La biodiversità è un fondamento della sostenibilità ambientale che sta finalmente ottenendo l’attenzione che si merita. La già storica convenzione di Kunming-Montreal ha individuato i pilastri, i meccanismi e gli obiettivi strategici per la conservazione e la restaurazione della biodiversità.
Diversi sono gli strumenti, nuovi o in evoluzione, che contribuiscono a guidare il mondo aziendale a interiorizzare la biodiversità nelle scelte strategiche. Il panorama è dunque in interessante evoluzione, anche se, come vedremo, ci sono purtroppo spinte che non vanno nella direzione auspicata (spoiler: UE, perché ancora tu?).
Partiamo con una delle novità di maggior interesse: la pubblicazione della ISO 17298:2025, Considerare la Biodiversità nella strategia e nelle operazioni delle organizzazioni. Si tratta di una norma che guida l’organizzazione che la adotta nell’identificare e specificare i propri impatti, rischi e opportunità associati alla biodiversità (con relativa prioritizzazione), oltre alle dipendenze da servizi ecosistemici.

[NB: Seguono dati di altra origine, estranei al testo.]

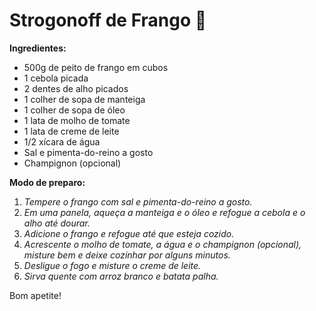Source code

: # Strogonoff de Frango :chicken:

**Ingredientes:**

- 500g de peito de frango em cubos
- 1 cebola picada
- 2 dentes de alho picados
- 1 colher de sopa de manteiga
- 1 colher de sopa de óleo
- 1 lata de molho de tomate
- 1 lata de creme de leite
- 1/2 xícara de água
- Sal e pimenta-do-reino a gosto
- Champignon (opcional)

**Modo de preparo:**

1. _Tempere o frango com sal e pimenta-do-reino a gosto._
2. _Em uma panela, aqueça a manteiga e o óleo e refogue a cebola e o alho até dourar._
3. _Adicione o frango e refogue até que esteja cozido._
4. _Acrescente o molho de tomate, a água e o champignon (opcional), misture bem e deixe cozinhar por alguns minutos._
5. _Desligue o fogo e misture o creme de leite._
6. _Sirva quente com arroz branco e batata palha._

Bom apetite!
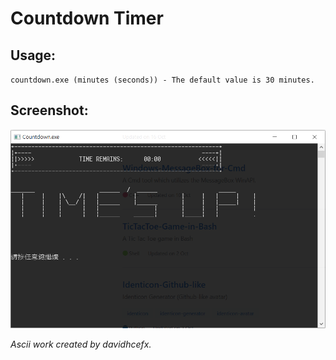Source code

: # Countdown Timer

## Usage:

`countdown.exe (minutes (seconds)) - The default value is 30 minutes.`

## Screenshot:

<img src="scnshot.png" alt="Screenshot" width="600"/>

*Ascii work created by davidhcefx.*
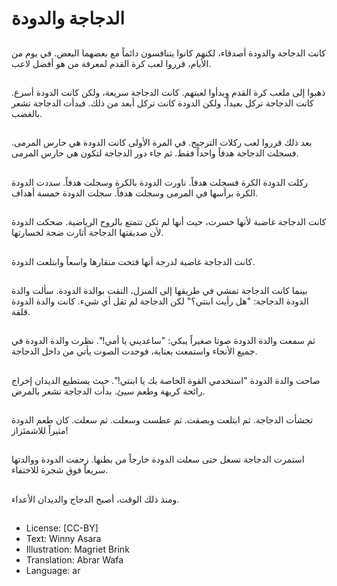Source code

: # الدجاجة والدودة

##
كانت الدجاجة والدودة أصدقاء، لكنهم كانوا يتنافسون دائماً مع بعضهما البعض. في يوم من الأيام، قرروا لعب كرة القدم لمعرفة من هو أفضل لاعب.

##
ذهبوا إلى ملعب كرة القدم وبدأوا لعبتهم. كانت الدجاجة سريعة، ولكن كانت الدودة أسرع. كانت الدجاجة تركل بعيداً، ولكن الدودة كانت تركل أبعد من ذلك. فبدأت الدجاجة تشعر بالغضب.

##
بعد ذلك قرروا لعب ركلات الترجيح. في المرة الأولى كانت الدودة هي حارس المرمى. فسجلت الدجاجة هدفاً واحداً فقط. ثم جاء دور الدجاجة لتكون هي حارس المرمى.

##
ركلت الدودة الكرة فسجلت هدفاً. ناورت الدودة بالكرة وسجلت هدفاً. سددت الدودة الكرة برأسها في المرمى وسجلت هدفاً. سجلت الدودة خمسة أهداف.

##
كانت الدجاجة غاضبة لأنها خسرت، حيث أنها لم تكن تتمتع بالروح الرياضية. ضحكت الدودة لأن صديقتها الدجاجة أثارت ضجة لخسارتها.

##
كانت الدجاجة غاضبة لدرجة أنها فتحت منقارها واسعاً وابتلعت الدودة.

##
بينما كانت الدجاجة تمشي في طريقها إلى المنزل، التقت بوالدة الدودة. سألت والدة الدودة الدجاجة: "هل رأيت ابنتي؟" لكن الدجاجة لم تقل أي شيء. كانت والدة الدودة قلقة.

##
ثم سمعت والدة الدودة صوتا صغيراً يبكي: "ساعديني يا أمي!". نظرت والدة الدودة في جميع الأنحاء واستمعت بعناية، فوجدت الصوت يأتي من داخل الدجاجة.

##
صاحت والدة الدودة "استخدمي القوة الخاصة بك يا ابنتي!". حيث يستطيع الديدان إخراج رائحة كريهة وطعم سيئ. بدأت الدجاجة تشعر بالمرض.

##
تجشأت الدجاجة. ثم ابتلعت وبصقت. ثم عطست وسعلت. ثم سعلت. كان طعم الدودة مثيراً للاشمئزاز!

##
استمرت الدجاجة تسعل حتى سعلت الدودة خارجاً من بطنها. زحفت الدودة ووالدتها سريعاً فوق شجرة للاختفاء.

##
ومنذ ذلك الوقت، أصبح الدجاج والديدان الأعداء.

##
* License: [CC-BY]
* Text: Winny Asara
* Illustration: Magriet Brink
* Translation: Abrar Wafa
* Language: ar
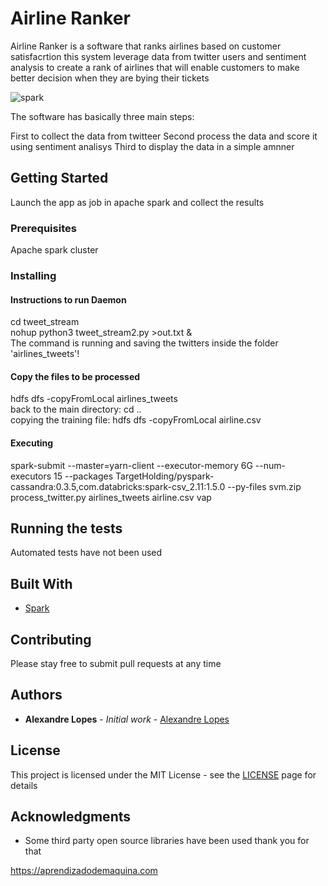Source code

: # Airline Ranker

Airline Ranker is a software that ranks airlines based on customer satisfacrtion this system leverage data from twitter users and sentiment analysis to create a rank of airlines that will enable customers to make better decision when they are bying their tickets

![spark](https://upload.wikimedia.org/wikipedia/commons/thumb/f/f3/Apache_Spark_logo.svg/1200px-Apache_Spark_logo.svg.png)

The software has basically three main steps:

First to collect the data from twitteer
Second process the data and score it using sentiment analisys
Third to display the data in a simple amnner

## Getting Started

Launch the app as job in apache spark and collect the results

### Prerequisites

Apache spark cluster

### Installing

#### Instructions to run Daemon
cd tweet_stream <br/>
nohup python3 tweet_stream2.py >out.txt & <br/>
The command is running and saving the twitters inside the folder 'airlines_tweets'!

#### Copy the files to be processed
hdfs dfs -copyFromLocal  airlines_tweets <br/>
back to the main directory: cd .. <br/>
copying the training file: hdfs dfs -copyFromLocal airline.csv

#### Executing
spark-submit --master=yarn-client --executor-memory 6G --num-executors 15 --packages TargetHolding/pyspark-cassandra:0.3.5,com.databricks:spark-csv_2.11:1.5.0 --py-files svm.zip process_twitter.py airlines_tweets airline.csv vap 

## Running the tests

Automated tests have not been used 

## Built With

* [Spark](https://spark.apache.org/)

## Contributing

Please stay free to submit pull requests at any time

## Authors

* **Alexandre Lopes** - *Initial work* - [Alexandre Lopes](http://alexandre-lopes.com)

## License

This project is licensed under the MIT License - see the [LICENSE](https://en.wikipedia.org/wiki/MIT_License) page for details

## Acknowledgments

* Some third party open source libraries have been used thank you for that


https://aprendizadodemaquina.com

Questo è un punto cruciale: saper riconoscere la propria connessione con i servizi ecosistemici è un importante passo per l’adozione di strategie che tengano pienamente conto della biodiversità. Per ciascuna dipendenza da servizio ecosistemico individuata, la ISO guida alla sua caratterizzazione e definizione del livello di dipendenza in termini quantitativi, semi-quantitativi o qualitativi. Questo lavoro deve sfociare nella definizione di un action plan per la biodiversità corredato di obiettivi. Anche per la definizione del piano e degli obiettivi vengono fornite specifiche, sempre nell’ottica di aiutare le organizzazioni ad assumere scelte efficaci.
Poi ci sono le novità che provengono dal mondo della rendicontazione. Abbiamo già parlato dello standard ESRS E4 sulla biodiversità (oggetto, come gli altri ESRS, di una revisione nel senso della semplificazione). Molto interessanti sono i contenuti nel nuovo GRI Biodiversità (pubblicato nel gennaio 2024): è significativo che i GRI abbiano lanciato la fase di pubblicazione dei nuovi standard proprio a partire da questo topic.
Una delle novità più interessanti è senza dubbio la richiesta di disclosure rispetto alle modalità di accesso alle risorse genetiche e alle conoscenze tradizionali detenute dai popoli indigeni e dalle comunità locali, molto rilevanti, tra gli altri, per i settori cosmetico, farmaceutico e agricolo. Grande importanza, inoltre, viene data dal GRI al tema della tracciabilità e dunque alla rendicontazione degli impatti connessi alla realizzazione di un bene o servizio (sfruttamento di risorse selvatiche, cambiamenti significativi negli ecosistemi, episodi di invasione di specie aliene, ecc.).
In una panoramica, quella della biodiversità, che, come si è visto, è estremamente dinamica, vanno registrate delle iniziative di arretramento. Purtroppo, di nuovo, è l’Unione Europea a tornare sui propri passi, con il depotenziamento del Regolamento denominato Deforestation Act (EUDR).
L’ennesimo dietrofront riguarda, ancora una volta, il perimetro delle aziende coinvolte, che diverranno di fatto solo gli importatori delle materie prime (e dei derivati) delle risorse indicate dal Regolamento: carne bovina, caffè, soia, cacao, gomma, olio di palma, legno. Questo significa che i cosiddetti “downstream operator” dovranno sì ricevere la due diligence sulla deforestazione che rimane obbligatoria per gli importatori, ma, allo stato attuale, non saranno più chiamati a elaborare un sistema di analisi del rischio della fornitura connessa alla perdita di biodiversità e agli impatti sulle popolazioni indigene. Viene così meno uno dei meccanismi fondamentali della sostenibilità: l’effetto a cascata con cui le aziende di una catena del valore chiedono ai loro fornitori di allinearsi alla transizione ecologica.
I contenuti dell’EUDR rappresentavano certamente un impegno significativo per le aziende, ma anche uno strumento per preservare le loro catene di fornitura da episodi critici a livello di resilienza e di reputazione. In questo contesto, è il mercato a rimanere una leva verso la sostenibilità. Sta venendo meno, invece, il ruolo della sfera pubblica comunitaria e ciò diviene sempre più preoccupante.